Exercise details ▸ Examine each line of the data. Copy those that contain the string "loaded".

Materials provided ▸
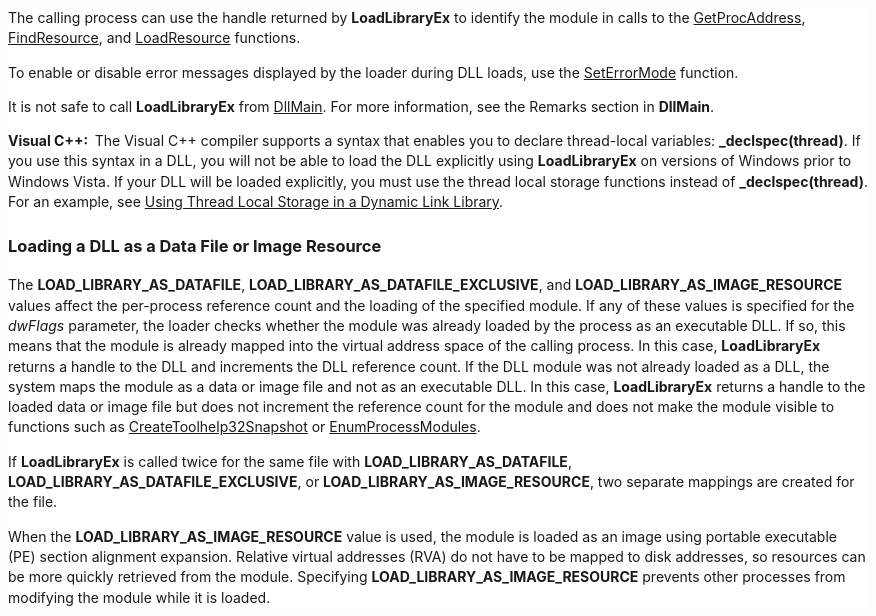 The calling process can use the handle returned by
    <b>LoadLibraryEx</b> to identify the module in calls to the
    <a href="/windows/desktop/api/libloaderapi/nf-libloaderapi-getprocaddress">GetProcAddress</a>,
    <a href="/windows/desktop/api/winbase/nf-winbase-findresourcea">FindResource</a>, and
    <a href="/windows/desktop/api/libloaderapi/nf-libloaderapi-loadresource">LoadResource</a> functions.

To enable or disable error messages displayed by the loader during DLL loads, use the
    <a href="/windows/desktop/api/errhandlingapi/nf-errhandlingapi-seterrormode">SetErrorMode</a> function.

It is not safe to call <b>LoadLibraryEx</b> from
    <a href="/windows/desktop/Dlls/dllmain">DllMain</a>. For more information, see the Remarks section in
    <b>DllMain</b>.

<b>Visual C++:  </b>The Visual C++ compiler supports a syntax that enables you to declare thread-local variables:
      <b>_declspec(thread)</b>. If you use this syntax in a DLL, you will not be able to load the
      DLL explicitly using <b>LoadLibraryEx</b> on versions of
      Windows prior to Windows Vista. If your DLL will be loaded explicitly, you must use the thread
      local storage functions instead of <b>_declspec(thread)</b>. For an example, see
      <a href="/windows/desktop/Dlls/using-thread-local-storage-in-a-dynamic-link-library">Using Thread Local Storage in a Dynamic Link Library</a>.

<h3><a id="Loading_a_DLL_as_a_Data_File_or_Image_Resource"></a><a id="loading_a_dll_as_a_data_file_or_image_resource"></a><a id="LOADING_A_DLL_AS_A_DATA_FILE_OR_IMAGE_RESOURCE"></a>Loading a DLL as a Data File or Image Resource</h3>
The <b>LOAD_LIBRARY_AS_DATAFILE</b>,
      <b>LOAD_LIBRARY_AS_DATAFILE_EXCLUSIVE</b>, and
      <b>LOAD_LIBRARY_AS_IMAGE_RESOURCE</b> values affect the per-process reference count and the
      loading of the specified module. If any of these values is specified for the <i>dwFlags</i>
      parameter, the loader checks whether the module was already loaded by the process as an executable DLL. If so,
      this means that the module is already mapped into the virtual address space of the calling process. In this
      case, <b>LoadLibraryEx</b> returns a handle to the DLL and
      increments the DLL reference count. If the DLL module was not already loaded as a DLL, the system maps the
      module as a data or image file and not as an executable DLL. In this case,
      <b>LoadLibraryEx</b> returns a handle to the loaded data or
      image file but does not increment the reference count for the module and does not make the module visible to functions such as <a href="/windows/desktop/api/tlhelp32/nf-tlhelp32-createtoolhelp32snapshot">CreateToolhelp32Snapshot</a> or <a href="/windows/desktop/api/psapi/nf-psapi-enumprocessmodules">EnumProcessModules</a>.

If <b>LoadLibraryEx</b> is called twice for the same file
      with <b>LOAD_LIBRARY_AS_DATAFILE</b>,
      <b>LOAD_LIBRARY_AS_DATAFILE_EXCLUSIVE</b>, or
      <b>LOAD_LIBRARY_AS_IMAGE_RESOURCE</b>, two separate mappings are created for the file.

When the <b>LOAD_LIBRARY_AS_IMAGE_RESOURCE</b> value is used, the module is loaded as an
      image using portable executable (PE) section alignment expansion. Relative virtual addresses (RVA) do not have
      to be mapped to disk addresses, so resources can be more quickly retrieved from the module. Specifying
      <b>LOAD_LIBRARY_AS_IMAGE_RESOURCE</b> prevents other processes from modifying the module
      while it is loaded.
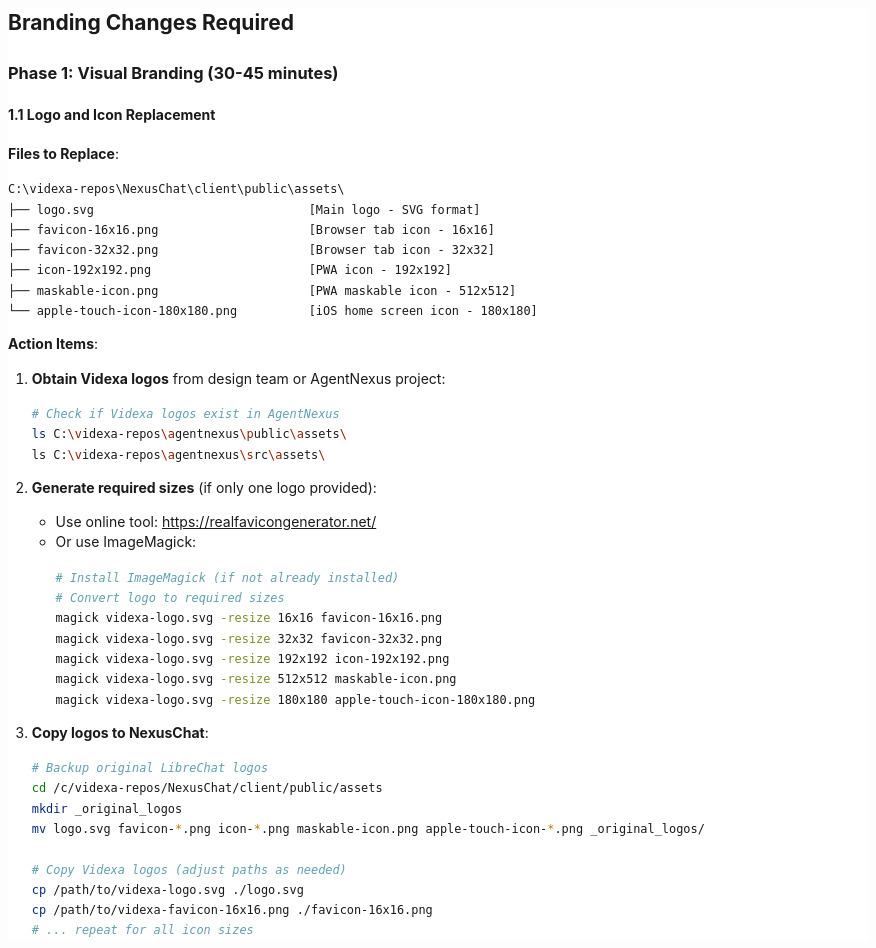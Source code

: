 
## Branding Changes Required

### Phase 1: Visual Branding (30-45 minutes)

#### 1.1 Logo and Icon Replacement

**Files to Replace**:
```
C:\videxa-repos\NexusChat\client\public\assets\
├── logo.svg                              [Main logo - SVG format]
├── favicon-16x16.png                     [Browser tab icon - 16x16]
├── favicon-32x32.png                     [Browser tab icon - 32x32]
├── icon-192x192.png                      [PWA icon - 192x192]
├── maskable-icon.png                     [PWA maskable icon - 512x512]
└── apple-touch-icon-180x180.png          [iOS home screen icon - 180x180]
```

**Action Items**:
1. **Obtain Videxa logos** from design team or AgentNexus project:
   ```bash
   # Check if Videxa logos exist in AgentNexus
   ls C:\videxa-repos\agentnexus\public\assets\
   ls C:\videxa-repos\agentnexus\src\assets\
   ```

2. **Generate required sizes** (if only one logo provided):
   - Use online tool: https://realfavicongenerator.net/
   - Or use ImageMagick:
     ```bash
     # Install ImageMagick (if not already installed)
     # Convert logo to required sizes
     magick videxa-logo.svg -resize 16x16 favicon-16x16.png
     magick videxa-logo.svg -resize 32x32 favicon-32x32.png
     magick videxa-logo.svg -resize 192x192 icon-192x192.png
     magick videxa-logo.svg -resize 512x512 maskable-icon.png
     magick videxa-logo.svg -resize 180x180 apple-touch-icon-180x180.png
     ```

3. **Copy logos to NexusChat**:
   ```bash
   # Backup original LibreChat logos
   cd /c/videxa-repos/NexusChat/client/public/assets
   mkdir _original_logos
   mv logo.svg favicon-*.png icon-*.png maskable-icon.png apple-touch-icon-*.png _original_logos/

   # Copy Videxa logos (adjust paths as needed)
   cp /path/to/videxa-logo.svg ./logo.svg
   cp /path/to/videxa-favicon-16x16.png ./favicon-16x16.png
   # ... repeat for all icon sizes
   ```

Answer to the problem ▸
      Windows prior to Windows Vista. If your DLL will be loaded explicitly, you must use the thread
      parameter, the loader checks whether the module was already loaded by the process as an executable DLL. If so,
      increments the DLL reference count. If the DLL module was not already loaded as a DLL, the system maps the
      <b>LoadLibraryEx</b> returns a handle to the loaded data or
When the <b>LOAD_LIBRARY_AS_IMAGE_RESOURCE</b> value is used, the module is loaded as an
      while it is loaded.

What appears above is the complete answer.